== Exercise data

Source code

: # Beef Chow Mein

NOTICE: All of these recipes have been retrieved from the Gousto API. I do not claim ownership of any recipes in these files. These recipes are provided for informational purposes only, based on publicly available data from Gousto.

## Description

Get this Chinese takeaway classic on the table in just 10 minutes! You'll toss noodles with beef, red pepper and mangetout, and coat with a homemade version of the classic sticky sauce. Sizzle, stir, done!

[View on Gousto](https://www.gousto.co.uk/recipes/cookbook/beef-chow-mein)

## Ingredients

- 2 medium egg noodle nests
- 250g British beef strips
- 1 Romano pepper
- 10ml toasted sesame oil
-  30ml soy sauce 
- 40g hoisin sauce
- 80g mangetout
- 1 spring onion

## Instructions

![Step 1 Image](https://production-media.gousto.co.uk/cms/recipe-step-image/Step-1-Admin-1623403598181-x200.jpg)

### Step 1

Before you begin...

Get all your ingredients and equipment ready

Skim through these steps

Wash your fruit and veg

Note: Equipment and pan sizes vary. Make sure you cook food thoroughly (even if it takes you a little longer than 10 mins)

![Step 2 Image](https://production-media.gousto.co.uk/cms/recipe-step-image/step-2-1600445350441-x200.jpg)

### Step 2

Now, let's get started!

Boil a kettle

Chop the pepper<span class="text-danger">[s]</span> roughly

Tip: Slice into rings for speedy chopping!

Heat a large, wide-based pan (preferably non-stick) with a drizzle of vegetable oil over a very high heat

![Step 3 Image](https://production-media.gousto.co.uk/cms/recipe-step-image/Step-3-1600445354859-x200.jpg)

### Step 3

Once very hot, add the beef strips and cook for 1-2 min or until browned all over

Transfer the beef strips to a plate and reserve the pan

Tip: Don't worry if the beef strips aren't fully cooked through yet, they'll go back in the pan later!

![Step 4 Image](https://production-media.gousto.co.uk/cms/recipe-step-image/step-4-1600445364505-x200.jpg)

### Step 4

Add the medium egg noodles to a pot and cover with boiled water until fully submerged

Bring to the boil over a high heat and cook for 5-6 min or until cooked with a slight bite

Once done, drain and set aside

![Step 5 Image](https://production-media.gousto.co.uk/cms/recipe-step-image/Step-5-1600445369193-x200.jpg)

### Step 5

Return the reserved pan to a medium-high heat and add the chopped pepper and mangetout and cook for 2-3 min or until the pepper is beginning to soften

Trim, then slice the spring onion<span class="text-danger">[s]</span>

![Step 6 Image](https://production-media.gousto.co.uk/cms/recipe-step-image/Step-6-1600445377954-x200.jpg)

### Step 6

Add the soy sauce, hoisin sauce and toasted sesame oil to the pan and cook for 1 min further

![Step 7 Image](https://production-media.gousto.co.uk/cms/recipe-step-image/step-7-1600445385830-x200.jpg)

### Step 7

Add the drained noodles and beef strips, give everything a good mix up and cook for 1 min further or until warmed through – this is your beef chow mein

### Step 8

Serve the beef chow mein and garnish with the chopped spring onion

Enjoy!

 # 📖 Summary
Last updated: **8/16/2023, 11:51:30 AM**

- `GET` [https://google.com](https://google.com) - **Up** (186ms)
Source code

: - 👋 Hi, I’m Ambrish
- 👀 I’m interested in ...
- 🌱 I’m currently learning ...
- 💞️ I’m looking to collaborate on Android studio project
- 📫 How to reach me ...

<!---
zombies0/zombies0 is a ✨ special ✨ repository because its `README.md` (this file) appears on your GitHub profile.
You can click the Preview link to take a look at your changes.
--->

====

_Exercise goal_. Copy each line containing the word "heat" from the data.

_Exercise solution_.
Heat a large, wide-based pan (preferably non-stick) with a drizzle of vegetable oil over a very high heat
Bring to the boil over a high heat and cook for 5-6 min or until cooked with a slight bite
Return the reserved pan to a medium-high heat and add the chopped pepper and mangetout and cook for 2-3 min or until the pepper is beginning to soften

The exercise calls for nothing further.